En l’absence d’une propre histoire militaire algérienne, il est utile de porter à la connaissance de nos lecteurs et lectrices ce que la partie soviétique et russe nous renseigne sur une Algérie sous l’emprise de cet URSS de l’après XIXe Congrès du PCUS, dont Larbi Bouhali et le PCA se sont abstenus de prendre partie avec les deux puissances communistes
Le premier texte est un article publié par le professeur Evgeny Maksimovitch Bogucharsky (1937-2015), ancien fonctionnaire diplomatique au consulat de Russie à Annaba et ayant auparavant travaillé au ministère des AE de 1962 à 2001 et fin connaisseur des politiques du Moyen-Orient et de l’Afrique. En 2008, il publia dans la revue académique Histoire Nouvelle et Contemporaine, n° 3 son étude sur l’URSS et l’Algérie des années 60-70. Les deux autres, sont des ouvrages respectivement parus en 2008 et en 2013 et traitant de la « guerre secrète » de l’Union soviétique dans certains pays du monde, dont l’Algérie et la coopération économique et militaire entre l’Algérie et l’URSS de 1960 et 2000.
Dans la Russie actuelle, celle de l’« Eurasisme » d’Alexandre Douguine prenant pied sur celle du social-impérialisme du XXe Congrès du PCUS, fêtera le 5 mars prochain et sans scrupule, le 70eme anniversaire de l’assassinat de Joseph Staline.

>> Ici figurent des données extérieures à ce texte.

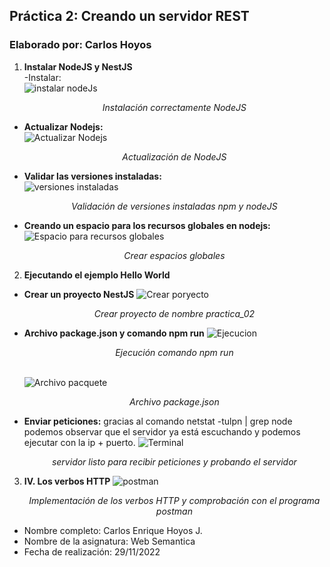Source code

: ## Práctica 2: Creando un servidor REST  
### Elaborado por: Carlos Hoyos  
1. **Instalar NodeJS y NestJS**  
  -Instalar:  
  ![instalar nodeJs](https://user-images.githubusercontent.com/74604371/204339688-4f83c4c8-2427-4e7d-986c-3db90c328f20.JPG)<p align="center">_Instalación correctamente NodeJS_</p>  
  - **Actualizar Nodejs:**  
  ![Actualizar Nodejs](https://user-images.githubusercontent.com/74604371/204339943-67d18fa0-56c5-4259-839b-2d260dd882df.JPG)<p align="center">_Actualización de NodeJS_</p>  
  - **Validar las versiones instaladas:**  
  ![versiones instaladas](https://user-images.githubusercontent.com/74604371/204340156-a90e902c-5651-40a1-bdd5-5e0840726cf4.JPG)<p align="center">_Validación de versiones instaladas npm y nodeJS_</p>  
  - **Creando un espacio para los recursos globales en nodejs:**  
  ![Espacio para recursos globales](https://user-images.githubusercontent.com/74604371/204340805-0ccd9cc8-2796-4c30-9be9-e23509acffb1.JPG)<p align="center">_Crear espacios globales_</p>  
2. **Ejecutando el ejemplo Hello World**
  - **Crear un proyecto NestJS**
  ![Crear poryecto](https://user-images.githubusercontent.com/74604371/204342361-61187f11-c6e1-47ca-bb66-448baf173826.JPG) <p align="center">_Crear proyecto de nombre practica_02_</p>  
  - **Archivo package.json y comando npm run**
  ![Ejecucion](https://user-images.githubusercontent.com/74604371/204346592-afb78a29-8ad6-476d-8312-0c87869737a0.jpg)<p align="center">_Ejecución comando npm run_</p>  
  ![Archivo pacquete](https://user-images.githubusercontent.com/74604371/204346890-41b9f8e2-ad35-4908-a3ff-8cce0f86b041.JPG)<p align="center">_Archivo package.json_</p>  
- **Enviar peticiones:** gracias al comando netstat -tulpn | grep node podemos observar que el servidor ya está escuchando y podemos ejecutar con la ip + puerto.
  ![Terminal](https://user-images.githubusercontent.com/74604371/204347809-e8fabe14-3c53-4dcf-93e9-f9ed3b49ee10.png)<p align="center">_servidor listo para recibir peticiones y probando el servidor_</p>  
3. **IV. Los verbos HTTP**
![postman](https://user-images.githubusercontent.com/74604371/204446816-f960cda4-655b-4b00-bf9e-9dcc45489612.jpg)<p align="center">_Implementación de los verbos HTTP y comprobación con el programa postman_</p>  
  - Nombre completo: Carlos Enrique Hoyos J.  
  - Nombre de la asignatura: Web Semantica  
  - Fecha de realización: 29/11/2022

Le 15 février courant et depuis 1989, on commémore la «Journée du souvenir» des Russes qui ont accompli leur « devoir officiel de soldats en dehors de la patrie ». En Algérie, ils étaient 100 militaires soviétiques à apporter, entre 1962 et 1964, l’aide nécessaire à la jeune Algérie souveraine « à déminer son territoire et éliminant les conséquences d’une longue et sanglante lutte pour son indépendance politique ».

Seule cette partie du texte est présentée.